A Churchill-ian view of native history—Ward, that is, not Winston—its facts filtered through a dense screen of ideology.

Custer died for your sins. And so, this book would seem to suggest, did every other native victim of colonialism.

Inducing guilt in non-native readers would seem to be the guiding idea behind Dunbar-Ortiz’s (Emerita, Ethnic Studies/California State Univ., Hayward; Blood on the Border: A Memoir of the Contra War, 2005, etc.) survey, which is hardly a new strategy. Indeed, the author says little that hasn’t been said before, but she packs a trove of ideological assumptions into nearly every page.
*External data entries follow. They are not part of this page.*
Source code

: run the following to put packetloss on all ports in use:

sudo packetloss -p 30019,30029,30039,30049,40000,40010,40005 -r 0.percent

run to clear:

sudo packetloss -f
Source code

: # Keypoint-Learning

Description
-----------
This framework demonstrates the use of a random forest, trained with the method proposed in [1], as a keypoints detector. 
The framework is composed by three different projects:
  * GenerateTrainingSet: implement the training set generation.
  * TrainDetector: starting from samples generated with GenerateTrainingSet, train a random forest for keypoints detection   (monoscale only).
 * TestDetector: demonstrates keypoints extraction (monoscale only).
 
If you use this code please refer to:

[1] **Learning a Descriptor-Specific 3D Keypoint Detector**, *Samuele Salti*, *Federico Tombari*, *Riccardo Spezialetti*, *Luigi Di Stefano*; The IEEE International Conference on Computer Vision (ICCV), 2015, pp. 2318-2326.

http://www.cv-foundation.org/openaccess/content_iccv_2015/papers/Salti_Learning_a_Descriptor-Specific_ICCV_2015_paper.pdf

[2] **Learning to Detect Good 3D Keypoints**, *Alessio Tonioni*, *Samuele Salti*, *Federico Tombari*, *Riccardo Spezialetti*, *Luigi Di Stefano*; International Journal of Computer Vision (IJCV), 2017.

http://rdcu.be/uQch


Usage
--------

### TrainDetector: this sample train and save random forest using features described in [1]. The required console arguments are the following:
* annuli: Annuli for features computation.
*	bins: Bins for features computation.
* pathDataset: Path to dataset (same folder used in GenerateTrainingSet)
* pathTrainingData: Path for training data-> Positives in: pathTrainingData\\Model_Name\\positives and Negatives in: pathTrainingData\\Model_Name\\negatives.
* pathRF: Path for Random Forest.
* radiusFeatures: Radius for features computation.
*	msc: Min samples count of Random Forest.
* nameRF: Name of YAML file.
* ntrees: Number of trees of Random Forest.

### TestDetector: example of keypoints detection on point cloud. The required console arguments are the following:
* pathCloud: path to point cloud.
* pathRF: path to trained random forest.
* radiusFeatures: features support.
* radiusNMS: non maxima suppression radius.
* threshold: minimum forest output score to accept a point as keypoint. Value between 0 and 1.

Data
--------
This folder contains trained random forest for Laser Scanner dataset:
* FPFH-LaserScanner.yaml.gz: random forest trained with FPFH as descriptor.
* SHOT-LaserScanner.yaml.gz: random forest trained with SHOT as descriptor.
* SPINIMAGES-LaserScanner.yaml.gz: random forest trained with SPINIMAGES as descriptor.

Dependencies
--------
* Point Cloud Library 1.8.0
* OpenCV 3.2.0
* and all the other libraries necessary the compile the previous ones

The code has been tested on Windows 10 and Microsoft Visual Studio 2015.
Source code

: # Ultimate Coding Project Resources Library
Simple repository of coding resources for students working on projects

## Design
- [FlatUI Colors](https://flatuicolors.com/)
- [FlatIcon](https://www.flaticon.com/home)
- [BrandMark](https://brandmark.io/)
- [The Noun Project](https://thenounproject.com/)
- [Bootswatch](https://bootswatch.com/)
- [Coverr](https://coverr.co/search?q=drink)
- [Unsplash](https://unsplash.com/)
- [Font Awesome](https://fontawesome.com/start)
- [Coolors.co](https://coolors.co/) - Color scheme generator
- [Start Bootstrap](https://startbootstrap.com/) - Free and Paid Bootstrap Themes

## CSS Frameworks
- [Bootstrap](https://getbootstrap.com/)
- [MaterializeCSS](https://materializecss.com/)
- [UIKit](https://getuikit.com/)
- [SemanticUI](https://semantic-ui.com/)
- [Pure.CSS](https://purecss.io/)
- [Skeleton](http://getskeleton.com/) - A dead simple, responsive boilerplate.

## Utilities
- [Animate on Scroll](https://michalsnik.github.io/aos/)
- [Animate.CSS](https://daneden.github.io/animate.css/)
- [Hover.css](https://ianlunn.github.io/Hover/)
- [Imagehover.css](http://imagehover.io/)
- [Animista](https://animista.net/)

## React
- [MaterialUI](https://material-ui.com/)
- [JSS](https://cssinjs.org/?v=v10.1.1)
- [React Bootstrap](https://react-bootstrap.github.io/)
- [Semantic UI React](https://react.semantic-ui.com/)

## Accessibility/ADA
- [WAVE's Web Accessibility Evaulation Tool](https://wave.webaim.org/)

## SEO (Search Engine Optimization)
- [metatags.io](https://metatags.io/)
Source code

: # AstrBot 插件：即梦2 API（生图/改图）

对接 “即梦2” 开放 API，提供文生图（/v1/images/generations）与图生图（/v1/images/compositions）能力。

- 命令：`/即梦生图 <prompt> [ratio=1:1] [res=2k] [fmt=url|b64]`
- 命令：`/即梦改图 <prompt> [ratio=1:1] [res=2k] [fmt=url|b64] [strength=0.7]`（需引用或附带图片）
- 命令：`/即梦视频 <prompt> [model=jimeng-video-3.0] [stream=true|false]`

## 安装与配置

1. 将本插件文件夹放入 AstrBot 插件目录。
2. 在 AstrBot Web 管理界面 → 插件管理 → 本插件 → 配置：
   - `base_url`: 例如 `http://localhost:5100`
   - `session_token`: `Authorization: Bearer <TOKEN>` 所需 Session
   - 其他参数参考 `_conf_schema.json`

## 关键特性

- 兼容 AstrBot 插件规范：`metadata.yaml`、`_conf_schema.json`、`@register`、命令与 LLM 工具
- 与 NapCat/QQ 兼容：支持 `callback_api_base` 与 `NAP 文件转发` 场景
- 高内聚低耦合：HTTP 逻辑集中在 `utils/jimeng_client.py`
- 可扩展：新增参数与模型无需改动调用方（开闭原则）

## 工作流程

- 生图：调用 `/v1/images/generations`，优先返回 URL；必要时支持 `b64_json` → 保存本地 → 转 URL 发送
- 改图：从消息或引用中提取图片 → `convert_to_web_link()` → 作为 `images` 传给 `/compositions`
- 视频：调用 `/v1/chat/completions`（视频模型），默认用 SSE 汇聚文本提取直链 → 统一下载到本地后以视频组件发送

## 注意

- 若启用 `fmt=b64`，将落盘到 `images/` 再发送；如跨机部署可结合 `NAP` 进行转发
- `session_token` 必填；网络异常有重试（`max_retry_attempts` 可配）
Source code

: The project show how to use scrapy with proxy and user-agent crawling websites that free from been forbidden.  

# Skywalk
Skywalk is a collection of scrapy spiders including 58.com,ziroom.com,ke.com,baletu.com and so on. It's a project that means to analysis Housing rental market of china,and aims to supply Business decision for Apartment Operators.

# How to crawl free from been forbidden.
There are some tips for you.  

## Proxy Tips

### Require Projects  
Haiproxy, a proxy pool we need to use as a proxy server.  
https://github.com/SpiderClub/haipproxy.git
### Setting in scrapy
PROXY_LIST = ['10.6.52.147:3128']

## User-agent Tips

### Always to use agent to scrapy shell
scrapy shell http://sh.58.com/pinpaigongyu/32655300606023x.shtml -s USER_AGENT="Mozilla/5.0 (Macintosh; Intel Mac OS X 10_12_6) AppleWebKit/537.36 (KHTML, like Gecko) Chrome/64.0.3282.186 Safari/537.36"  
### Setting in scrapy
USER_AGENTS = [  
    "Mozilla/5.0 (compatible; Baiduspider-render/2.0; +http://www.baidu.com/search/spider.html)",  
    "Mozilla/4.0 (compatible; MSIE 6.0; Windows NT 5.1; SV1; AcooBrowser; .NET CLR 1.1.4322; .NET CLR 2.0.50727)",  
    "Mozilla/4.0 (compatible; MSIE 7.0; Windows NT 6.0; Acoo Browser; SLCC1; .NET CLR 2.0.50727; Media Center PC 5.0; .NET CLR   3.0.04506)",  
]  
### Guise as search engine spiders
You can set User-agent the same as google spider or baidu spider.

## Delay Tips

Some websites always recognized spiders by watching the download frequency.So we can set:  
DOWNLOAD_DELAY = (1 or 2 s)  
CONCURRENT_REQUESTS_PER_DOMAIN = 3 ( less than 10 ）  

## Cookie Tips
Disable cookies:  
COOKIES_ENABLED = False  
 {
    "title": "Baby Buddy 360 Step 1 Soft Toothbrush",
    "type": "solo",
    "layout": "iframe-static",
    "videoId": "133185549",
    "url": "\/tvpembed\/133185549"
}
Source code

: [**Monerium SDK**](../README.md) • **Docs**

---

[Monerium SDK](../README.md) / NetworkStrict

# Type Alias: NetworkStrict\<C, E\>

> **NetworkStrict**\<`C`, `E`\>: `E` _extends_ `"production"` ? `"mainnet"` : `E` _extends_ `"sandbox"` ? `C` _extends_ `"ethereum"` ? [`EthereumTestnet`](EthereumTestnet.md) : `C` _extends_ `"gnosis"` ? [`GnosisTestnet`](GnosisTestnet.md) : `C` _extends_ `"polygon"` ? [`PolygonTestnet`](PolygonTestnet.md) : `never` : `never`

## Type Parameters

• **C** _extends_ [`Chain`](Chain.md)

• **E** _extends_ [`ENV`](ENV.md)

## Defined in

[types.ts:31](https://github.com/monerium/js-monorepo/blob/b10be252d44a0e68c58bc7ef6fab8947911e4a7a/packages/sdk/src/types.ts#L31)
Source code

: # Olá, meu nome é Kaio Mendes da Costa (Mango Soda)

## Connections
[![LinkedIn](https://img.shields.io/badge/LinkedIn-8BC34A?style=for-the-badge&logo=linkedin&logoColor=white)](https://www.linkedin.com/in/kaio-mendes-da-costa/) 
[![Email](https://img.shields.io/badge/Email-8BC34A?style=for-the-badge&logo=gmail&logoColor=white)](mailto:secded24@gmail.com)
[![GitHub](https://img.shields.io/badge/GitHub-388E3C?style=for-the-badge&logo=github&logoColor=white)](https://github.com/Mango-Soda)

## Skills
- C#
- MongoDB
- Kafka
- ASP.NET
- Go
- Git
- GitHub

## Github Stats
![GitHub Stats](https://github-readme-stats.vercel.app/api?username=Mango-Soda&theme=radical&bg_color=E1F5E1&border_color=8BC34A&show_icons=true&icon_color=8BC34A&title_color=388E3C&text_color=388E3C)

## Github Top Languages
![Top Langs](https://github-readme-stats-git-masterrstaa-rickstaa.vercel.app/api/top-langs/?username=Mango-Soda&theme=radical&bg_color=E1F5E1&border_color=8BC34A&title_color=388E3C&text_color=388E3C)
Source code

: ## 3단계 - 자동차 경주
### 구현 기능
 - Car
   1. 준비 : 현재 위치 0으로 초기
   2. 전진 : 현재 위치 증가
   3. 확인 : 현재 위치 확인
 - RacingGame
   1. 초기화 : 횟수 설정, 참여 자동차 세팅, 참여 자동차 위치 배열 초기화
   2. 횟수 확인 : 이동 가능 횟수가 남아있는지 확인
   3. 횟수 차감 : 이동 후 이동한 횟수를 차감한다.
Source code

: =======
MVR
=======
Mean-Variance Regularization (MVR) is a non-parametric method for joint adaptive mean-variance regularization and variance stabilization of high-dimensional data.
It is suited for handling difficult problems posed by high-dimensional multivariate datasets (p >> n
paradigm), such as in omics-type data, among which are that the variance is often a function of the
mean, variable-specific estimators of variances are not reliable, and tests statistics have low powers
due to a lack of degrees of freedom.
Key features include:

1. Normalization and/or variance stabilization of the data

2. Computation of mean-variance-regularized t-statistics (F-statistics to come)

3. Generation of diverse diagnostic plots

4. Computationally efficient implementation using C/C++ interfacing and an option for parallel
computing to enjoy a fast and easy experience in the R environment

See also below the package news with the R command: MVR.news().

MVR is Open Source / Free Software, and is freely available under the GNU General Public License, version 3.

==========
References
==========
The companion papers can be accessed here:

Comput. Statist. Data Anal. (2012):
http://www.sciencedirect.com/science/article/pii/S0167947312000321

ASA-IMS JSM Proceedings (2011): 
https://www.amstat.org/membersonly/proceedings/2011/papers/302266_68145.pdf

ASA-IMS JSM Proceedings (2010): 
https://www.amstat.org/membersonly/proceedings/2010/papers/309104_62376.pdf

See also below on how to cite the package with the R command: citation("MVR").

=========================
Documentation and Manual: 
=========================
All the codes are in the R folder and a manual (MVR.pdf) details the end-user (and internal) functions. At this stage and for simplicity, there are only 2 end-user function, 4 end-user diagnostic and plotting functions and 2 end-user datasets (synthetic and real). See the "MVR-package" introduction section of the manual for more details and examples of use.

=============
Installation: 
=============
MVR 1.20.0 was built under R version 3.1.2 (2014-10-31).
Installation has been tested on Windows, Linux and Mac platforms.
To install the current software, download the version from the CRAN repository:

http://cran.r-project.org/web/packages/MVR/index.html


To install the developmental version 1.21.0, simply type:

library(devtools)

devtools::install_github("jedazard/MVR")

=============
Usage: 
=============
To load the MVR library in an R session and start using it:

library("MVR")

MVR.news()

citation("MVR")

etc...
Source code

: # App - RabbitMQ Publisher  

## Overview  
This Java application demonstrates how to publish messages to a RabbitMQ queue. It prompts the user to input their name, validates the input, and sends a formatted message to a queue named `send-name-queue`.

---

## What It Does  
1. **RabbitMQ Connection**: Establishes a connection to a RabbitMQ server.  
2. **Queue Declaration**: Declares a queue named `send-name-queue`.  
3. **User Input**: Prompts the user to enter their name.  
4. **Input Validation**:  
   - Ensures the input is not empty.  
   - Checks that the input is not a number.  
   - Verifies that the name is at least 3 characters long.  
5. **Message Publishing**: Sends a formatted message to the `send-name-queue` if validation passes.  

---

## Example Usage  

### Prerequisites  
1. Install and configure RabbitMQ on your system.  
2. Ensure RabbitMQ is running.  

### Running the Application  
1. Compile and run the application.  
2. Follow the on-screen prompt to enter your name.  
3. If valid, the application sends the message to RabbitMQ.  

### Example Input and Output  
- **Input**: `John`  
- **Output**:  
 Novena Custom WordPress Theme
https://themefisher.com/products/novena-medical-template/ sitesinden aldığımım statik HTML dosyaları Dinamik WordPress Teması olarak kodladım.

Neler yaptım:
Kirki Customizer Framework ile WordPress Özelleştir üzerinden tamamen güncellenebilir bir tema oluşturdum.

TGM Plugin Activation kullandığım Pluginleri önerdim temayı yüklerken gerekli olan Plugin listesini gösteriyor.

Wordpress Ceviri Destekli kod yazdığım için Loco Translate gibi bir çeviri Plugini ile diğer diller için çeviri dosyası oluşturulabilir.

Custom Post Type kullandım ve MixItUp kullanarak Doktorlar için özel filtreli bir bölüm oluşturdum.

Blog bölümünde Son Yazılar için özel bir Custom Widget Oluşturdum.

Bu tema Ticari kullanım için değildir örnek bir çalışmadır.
For one thing, while “Indian” isn’t bad, since “[i]ndigenous individuals and peoples in North America on the whole do not consider ‘Indian’ a slur,” “American” is due to the fact that it’s “blatantly imperialistic.” Just so, indigenous peoples were overwhelmed by a “colonialist settler-state” (the very language broadly applied to Israelis vis-à-vis the Palestinians today) and then “displaced to fragmented reservations and economically decimated”—after, that is, having been forced to live in “concentration camps.” Were he around today, Vine Deloria Jr., the always-indignant champion of bias-puncturing in defense of native history, would disavow such tidily packaged, ready-made, reflexive language. As it is, the readers who are likely to come to this book—undergraduates, mostly, in survey courses—probably won’t question Dunbar-Ortiz’s inaccurate assertion that the military phrase “in country” derives from the military phrase “Indian country” or her insistence that all Spanish people in the New World were “gold-obsessed.” Furthermore, most readers won’t likely know that some Ancestral Pueblo (for whom Dunbar-Ortiz uses the long-abandoned term “Anasazi”) sites show evidence of cannibalism and torture, which in turn points to the inconvenient fact that North America wasn’t entirely an Eden before the arrival of Europe.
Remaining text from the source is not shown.